Every man is liable to think, under such conditions, that he is in a worse case than his fellow-captives, and there were certainly examples of very hard luck amongst us. Mention of a few cases might be of interest. The American Captain had abandoned his sea calling for six years, and decided, at his wife’s request, to make one more trip and take her to see her relatives in Newcastle, N.S.W. They never got there, but had eight months’ captivity and landed in Denmark instead. Many sailors had left the Atlantic trade after encounters with the U boats in that ocean, only to be caught by the Wolf in the Pacific. One of the members of the Spanish crew had been a toreador, but his mother considered that calling too dangerous and recommended the sea as safer. Her son now thinks otherwise; perhaps she does too!

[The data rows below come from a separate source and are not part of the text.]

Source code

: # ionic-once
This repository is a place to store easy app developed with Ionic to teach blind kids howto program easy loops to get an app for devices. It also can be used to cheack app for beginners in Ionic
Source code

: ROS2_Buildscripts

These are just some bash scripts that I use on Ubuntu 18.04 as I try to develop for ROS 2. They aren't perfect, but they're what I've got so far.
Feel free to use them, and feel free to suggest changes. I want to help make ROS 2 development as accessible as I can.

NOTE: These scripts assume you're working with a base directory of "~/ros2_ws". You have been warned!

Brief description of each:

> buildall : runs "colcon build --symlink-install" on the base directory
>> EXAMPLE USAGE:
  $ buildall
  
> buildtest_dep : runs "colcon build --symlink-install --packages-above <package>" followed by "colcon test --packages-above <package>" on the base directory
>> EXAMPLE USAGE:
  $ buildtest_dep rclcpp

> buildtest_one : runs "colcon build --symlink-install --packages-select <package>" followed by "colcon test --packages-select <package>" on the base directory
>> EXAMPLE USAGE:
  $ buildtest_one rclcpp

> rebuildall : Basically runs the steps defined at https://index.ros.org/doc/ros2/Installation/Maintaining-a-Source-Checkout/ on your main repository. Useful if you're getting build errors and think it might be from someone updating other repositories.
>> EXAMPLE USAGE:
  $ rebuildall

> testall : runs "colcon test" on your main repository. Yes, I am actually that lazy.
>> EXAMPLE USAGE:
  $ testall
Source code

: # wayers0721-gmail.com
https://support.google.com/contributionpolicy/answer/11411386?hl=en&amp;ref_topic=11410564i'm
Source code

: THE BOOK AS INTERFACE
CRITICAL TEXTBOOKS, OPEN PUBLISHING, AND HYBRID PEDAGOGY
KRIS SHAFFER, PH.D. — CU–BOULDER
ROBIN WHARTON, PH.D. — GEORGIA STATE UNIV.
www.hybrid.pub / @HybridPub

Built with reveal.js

The Captain of a small sailing ship from Mauritius to West Australia, in ballast to load timber, saw the Wolf when a day off his destination. Not knowing her, he unwisely ran up the Red Ensign—a red rag to a bull, indeed—and asked the Wolf to report him “all well” at the next port. The Wolf turned about and sunk his little ship. Although the Captain was at one time on the Wolf almost in sight of his home in Mauritius, his next port was Kiel, where it is to be feared that he, an old man of seventy, was the reverse of “all well.”
One of our fellow-prisoners had been on the P. & O. Mongolia when she was sunk by one of the Wolf’s mines off Bombay. Later on, on the Hitachi, he was caught by the mine-layer herself! But he defeated the enemy after all, as he escaped on the Igotz Mendi! One of the seafaring men with us had already been torpedoed by the Huns in the Channel. Within a fortnight he was at sea again. The next time he was caught and his ship sunk by the Wolf off New Zealand. He also escaped on the Igotz Mendi, and when last seen ashore was dying to get to sea again, in a warm corner, so he said, so that he could “strafe the Huns” once more. They had held him prisoner for eight months, and he had some leeway to make up.